Autogestion : Comment se débrouillent les « entreprises récupérées » en Argentine




Alors que la Grèce connaît ses premières récupérations d’entreprises (des hôpitaux, un journal…), la question pourrait se poser ailleurs en Europe en cas d’aggravation de la crise. Or c’est un élément crucial dans un potentiel processus révolutionnaire. Mais que se passe-t-il si celui-ci retombe ? Que risquent les travailleuses et les travailleurs qui ont « récupéré » ? Le cas argentin est éclairant.

En 2001, l’Argentine est en pleine débâcle économique et financière. […] Mi-décembre 2001, le taux de chômage dépasse les 18 %. C’est dans ce contexte de crise que des milliers de travailleurs argentins raniment le mythe de la récupération de leur outil de travail pour continuer la production. […] Au total, ce sont plus de 160 entreprises et 9 000 salarié-e-s qui ont été impliqués [1]. La moitié appartenait à l’industrie métallurgique ou à l’industrie lourde, 18 % au secteur agroalimentaire et 15 % aux services, dans les domaines de la santé, de l’éducation et du tourisme.

La récupération a d’abord été une réponse pragmatique des salarié-e-s face à la fermeture de leur entreprise. […] « Nous étions dans une situation où l’hôtel allait fermer. Nous savions qu’il ne nous serait pas possible de retrouver un emploi ailleurs vu le contexte économique. Le seul moyen de nous en sortir était donc de continuer à faire fonctionner l’hôtel » explique Diego Ruarte, de l’hôtel Bauen, une entreprise de 150 salariés récupérée en 2003. Dans la majorité des cas, la récupération n’a pas été sans heurt : occupations des locaux pendant de longs mois, affrontements avec la police. Parfois, le passage s’est fait dans le cadre d’un accord avec les anciens propriétaires qui […] ont préféré laisser l’entreprise à leurs salarié-e-s plutôt que de la voir disparaître.

Égalité totale des salaires

La grande majorité des entreprises récupérées (94 %) ont adopté le statut de coopérative de travailleurs, équivalant de nos Scop françaises. Allant souvent plus loin dans l’esprit coopératif, les entreprises récupérées se réclament du mouvement autogestionnaire. Dans la pratique, cela se manifeste dans le mode de décision et dans une redistribution plus égalitaire des ressources : 56 % d’entre elles pratiquent une égalité totale des salaires, quelle que soit l’ancienneté ou les compétences techniques des salarié-e-s. De plus, l’organisation hiérarchique traditionnelle dans le cadre du travail a souvent évolué vers des modes d’organisation plus transversaux. Ainsi, les assemblées de travailleurs sont partie prenante de la gestion quotidienne, hebdomadaire ou mensuelle des entreprises. […]

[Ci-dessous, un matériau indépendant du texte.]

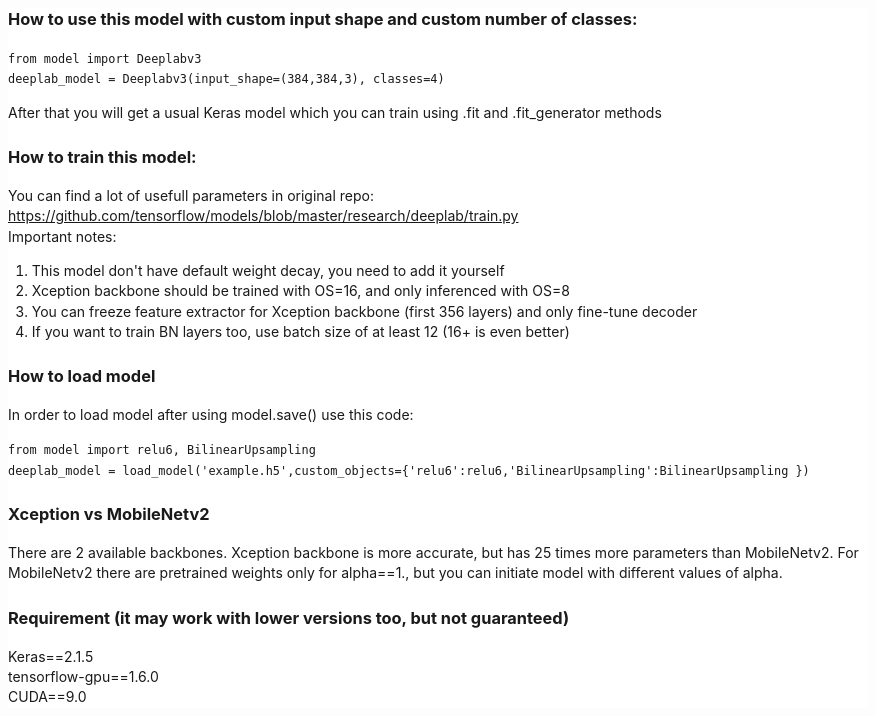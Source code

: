 ### How to use this model with custom input shape and custom number of classes:  
```
from model import Deeplabv3
deeplab_model = Deeplabv3(input_shape=(384,384,3), classes=4)  
```
After that you will get a usual Keras model which you can train using .fit and .fit_generator methods  

### How to train this model:
You can find a lot of usefull parameters in original repo: https://github.com/tensorflow/models/blob/master/research/deeplab/train.py  
Important notes:
1. This model don't have default weight decay, you need to add it yourself
2. Xception backbone should be trained with OS=16, and only inferenced with OS=8
3. You can freeze feature extractor for Xception backbone (first 356 layers) and only fine-tune decoder  
4. If you want to train BN layers too, use batch size of at least 12 (16+ is even better)

### How to load model
In order to load model after using model.save() use this code:

```
from model import relu6, BilinearUpsampling
deeplab_model = load_model('example.h5',custom_objects={'relu6':relu6,'BilinearUpsampling':BilinearUpsampling })
```

### Xception vs MobileNetv2
There are 2 available backbones. Xception backbone is more accurate, but has 25 times more parameters than MobileNetv2.  For MobileNetv2 there are pretrained weights only for alpha==1., but you can initiate model with different values of alpha.


### Requirement (it may work with lower versions too, but not guaranteed) 
Keras==2.1.5  
tensorflow-gpu==1.6.0  
CUDA==9.0   
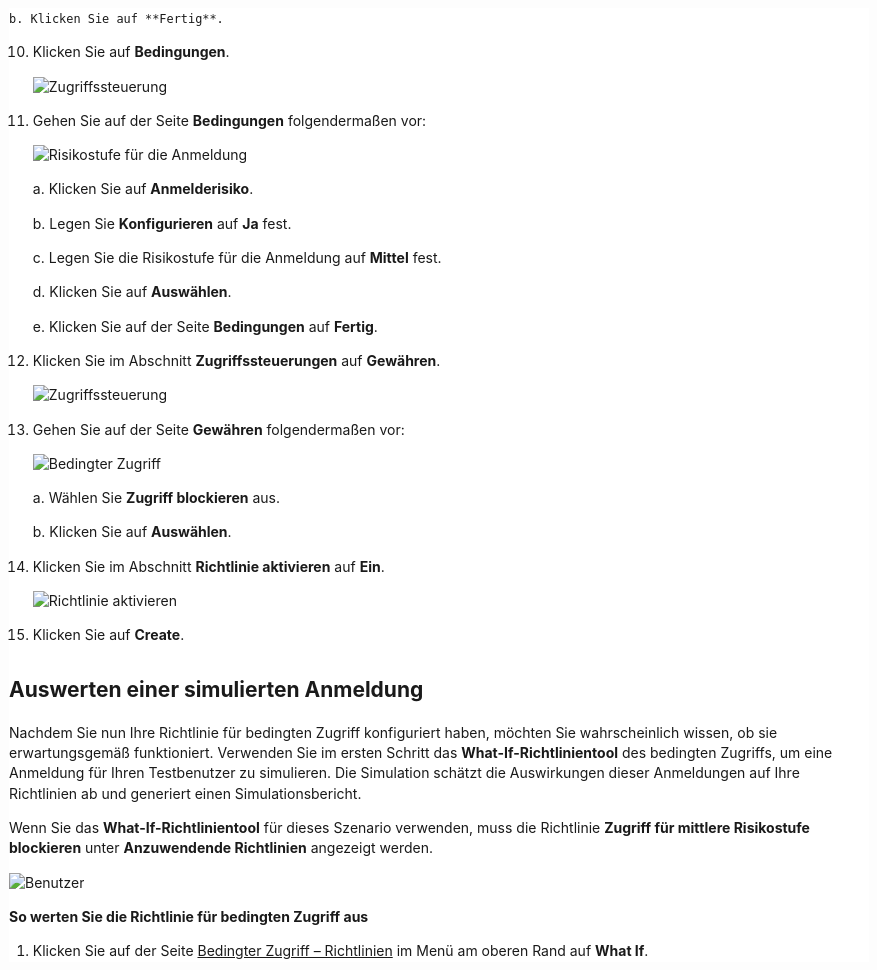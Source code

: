     b. Klicken Sie auf **Fertig**.

10. Klicken Sie auf **Bedingungen**. 

    ![Zugriffssteuerung](./media/app-sign-in-risk/19.png)

11. Gehen Sie auf der Seite **Bedingungen** folgendermaßen vor:

    ![Risikostufe für die Anmeldung](./media/app-sign-in-risk/21.png)

    a. Klicken Sie auf **Anmelderisiko**.
 
    b. Legen Sie **Konfigurieren** auf **Ja** fest.

    c. Legen Sie die Risikostufe für die Anmeldung auf **Mittel** fest.

    d. Klicken Sie auf **Auswählen**.

    e. Klicken Sie auf der Seite **Bedingungen** auf **Fertig**.



10. Klicken Sie im Abschnitt **Zugriffssteuerungen** auf **Gewähren**.

    ![Zugriffssteuerung](./media/app-sign-in-risk/10.png)

11. Gehen Sie auf der Seite **Gewähren** folgendermaßen vor:

    ![Bedingter Zugriff](./media/app-sign-in-risk/105.png)

    a. Wählen Sie **Zugriff blockieren** aus.

    b. Klicken Sie auf **Auswählen**.

12. Klicken Sie im Abschnitt **Richtlinie aktivieren** auf **Ein**.

    ![Richtlinie aktivieren](./media/app-sign-in-risk/18.png)

13. Klicken Sie auf **Create**.


## <a name="evaluate-a-simulated-sign-in"></a>Auswerten einer simulierten Anmeldung

Nachdem Sie nun Ihre Richtlinie für bedingten Zugriff konfiguriert haben, möchten Sie wahrscheinlich wissen, ob sie erwartungsgemäß funktioniert. Verwenden Sie im ersten Schritt das **What-If-Richtlinientool** des bedingten Zugriffs, um eine Anmeldung für Ihren Testbenutzer zu simulieren. Die Simulation schätzt die Auswirkungen dieser Anmeldungen auf Ihre Richtlinien ab und generiert einen Simulationsbericht.  

Wenn Sie das **What-If-Richtlinientool** für dieses Szenario verwenden, muss die Richtlinie **Zugriff für mittlere Risikostufe blockieren** unter **Anzuwendende Richtlinien** angezeigt werden. 

![Benutzer](./media/app-sign-in-risk/117.png)


**So werten Sie die Richtlinie für bedingten Zugriff aus**

1. Klicken Sie auf der Seite [Bedingter Zugriff – Richtlinien](https://portal.azure.com/#blade/Microsoft_AAD_IAM/ConditionalAccessBlade/Policies) im Menü am oberen Rand auf **What If**.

Sous la pression populaire, l’État a légiféré au cas par cas, expropriant les anciens propriétaires […] au profit de leurs anciens salariés. Mais, jusqu’à aujourd’hui, il n’a pas versé aux anciens propriétaires l’indemnisation qui leur était due, rendant incertaine la valeur juridique de l’expropriation. […] Ce manque de décision politique claire est la plus grande source d’instabilité pour les entreprises récupérées. En l’absence de propriété définitive de leur outil de travail, elles ne peuvent avoir accès au crédit bancaire classique. Elles sont donc contraintes de se retourner vers des sources de financement irrégulières ou inadéquates : micro-crédits de la part d’ONG, crédit-bail, prêts de particuliers. Ces difficultés de financement […] entraînent une sous-production chronique des entreprises récupérées. […]

Formation des productrices et producteurs

La reprise en main de l´entreprise a également nécessité un important travail de réorganisation et de formation des travailleurset des travailleuses. Souvent, ne sont restés dans les entreprises que les salariés les moins formés, ceux et celles pour lesquelles il était le plus difficile de trouver un emploi ailleurs. Les ouvriers et les techniciens ont donc dû se débrouiller pour gérer l´entreprise après le départ des cadres et du personnel administratif, plus jeunes et plus diplômés. […]

En dépit de ces difficultés, la récupération de leur entreprise par les travailleurs a été un succès dans la grande majorité des cas. L’ensemble des entreprises ayant obtenu l´expropriation depuis 2001 continuent à fonctionner. […] En 2007, 60 % des entreprises récupérées produisent plus de la moitié de ce qu’elles produisaient avant la récupération, contre 40 % en 2004. De même, elles sont aujourd’hui 40 % à produire entre 90 % et 100 % de ce qu’elles produisaient avant la récupération, contre seulement 6 % en 2004. […]

Laurent Bruggeman

[1Ruggieri, Andrés, et al. « Las empresas recuperadas. Autogestion obrera en Argentina y America Latina, » Universidad de Buenos Aires, 2009.